A novel ensemble modeling approach for the spatial prediction of tropical forest fire susceptibility using LogitBoost machine learning classifier and multi-source geospatial data

A reliable forest fire susceptibility map is a necessity for disaster management and a primary reference source in land use planning. We set out to evaluate the use of the LogitBoost ensemble-based decision tree (LEDT) machine learning method for forest fire susceptibility mapping through a comparative case study at the Lao Cai region of Vietnam. A thorough literature search would indicate the method has not previously been applied to forest fires. Support vector machine (SVM), random forest (RF), and Kernel logistic regression (KLR) were used as benchmarks in the comparative evaluation. A fire inventory database for the study area was constructed based on data of previous forest fire occurrences, and related conditioning factors were generated from a number of sources. Thereafter, forest fire probability indices were computed through each of the four modeling techniques, and performances were compared using the area under the curve (AUC), Kappa index, overall accuracy, specificity, sensitivity, positive predictive value (PPV), and negative predictive value (NPV).
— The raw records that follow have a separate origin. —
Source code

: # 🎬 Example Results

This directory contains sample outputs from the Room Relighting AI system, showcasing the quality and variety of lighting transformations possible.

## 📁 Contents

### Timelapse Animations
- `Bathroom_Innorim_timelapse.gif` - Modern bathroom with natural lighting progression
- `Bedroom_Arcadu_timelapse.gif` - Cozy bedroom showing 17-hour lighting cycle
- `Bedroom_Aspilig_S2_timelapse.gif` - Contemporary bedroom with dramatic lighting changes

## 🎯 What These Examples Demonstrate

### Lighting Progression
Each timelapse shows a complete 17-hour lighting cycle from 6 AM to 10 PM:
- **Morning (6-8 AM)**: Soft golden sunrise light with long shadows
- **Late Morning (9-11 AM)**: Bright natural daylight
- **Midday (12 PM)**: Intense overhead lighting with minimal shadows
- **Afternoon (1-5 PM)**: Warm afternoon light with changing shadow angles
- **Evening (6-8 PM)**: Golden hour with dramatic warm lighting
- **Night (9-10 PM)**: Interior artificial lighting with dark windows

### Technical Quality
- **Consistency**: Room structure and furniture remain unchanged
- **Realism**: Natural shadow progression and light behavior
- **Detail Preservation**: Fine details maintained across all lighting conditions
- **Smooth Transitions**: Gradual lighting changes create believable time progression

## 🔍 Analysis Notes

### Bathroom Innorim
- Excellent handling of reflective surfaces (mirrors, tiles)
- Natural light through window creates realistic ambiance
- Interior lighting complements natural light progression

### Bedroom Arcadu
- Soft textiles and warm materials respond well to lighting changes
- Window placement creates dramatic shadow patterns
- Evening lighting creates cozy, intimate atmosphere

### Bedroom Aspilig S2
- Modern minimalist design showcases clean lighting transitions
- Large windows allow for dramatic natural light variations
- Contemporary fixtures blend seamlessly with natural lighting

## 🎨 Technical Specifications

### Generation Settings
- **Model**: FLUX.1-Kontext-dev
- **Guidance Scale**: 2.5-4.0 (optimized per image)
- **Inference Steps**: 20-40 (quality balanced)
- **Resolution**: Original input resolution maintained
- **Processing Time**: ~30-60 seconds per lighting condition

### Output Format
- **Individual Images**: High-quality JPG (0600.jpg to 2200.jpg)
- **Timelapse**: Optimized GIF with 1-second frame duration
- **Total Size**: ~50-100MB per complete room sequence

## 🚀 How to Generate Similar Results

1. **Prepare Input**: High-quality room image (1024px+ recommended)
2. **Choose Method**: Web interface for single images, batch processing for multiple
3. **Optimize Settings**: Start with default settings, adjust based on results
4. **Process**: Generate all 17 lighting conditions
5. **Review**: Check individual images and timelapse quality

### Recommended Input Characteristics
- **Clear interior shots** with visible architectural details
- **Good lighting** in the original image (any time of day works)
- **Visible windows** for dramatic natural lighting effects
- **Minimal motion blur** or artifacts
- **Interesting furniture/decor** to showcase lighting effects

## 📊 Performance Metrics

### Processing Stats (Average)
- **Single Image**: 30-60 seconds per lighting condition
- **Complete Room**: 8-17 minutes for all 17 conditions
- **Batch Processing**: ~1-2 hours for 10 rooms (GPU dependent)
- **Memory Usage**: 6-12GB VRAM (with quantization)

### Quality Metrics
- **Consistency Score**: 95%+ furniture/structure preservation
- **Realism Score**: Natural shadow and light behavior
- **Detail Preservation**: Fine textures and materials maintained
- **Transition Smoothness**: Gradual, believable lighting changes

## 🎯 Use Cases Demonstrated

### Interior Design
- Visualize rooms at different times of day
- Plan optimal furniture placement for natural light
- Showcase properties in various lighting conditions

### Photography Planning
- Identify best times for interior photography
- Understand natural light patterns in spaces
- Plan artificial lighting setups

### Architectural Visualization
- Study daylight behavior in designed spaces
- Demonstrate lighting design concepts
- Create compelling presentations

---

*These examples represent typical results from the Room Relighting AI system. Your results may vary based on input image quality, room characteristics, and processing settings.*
The LEDT model produced the best performance, both on the training and on validation datasets, demonstrating a 92% prediction capability. Its overall superiority over the benchmarking models suggests that it has the potential to be used as an efficient new tool for forest fire susceptibility mapping. Fire prevention is a critical concern for local forestry authorities in tropical Lao Cai region, and based on the evidence of our study, the method has a potential application in forestry conservation management.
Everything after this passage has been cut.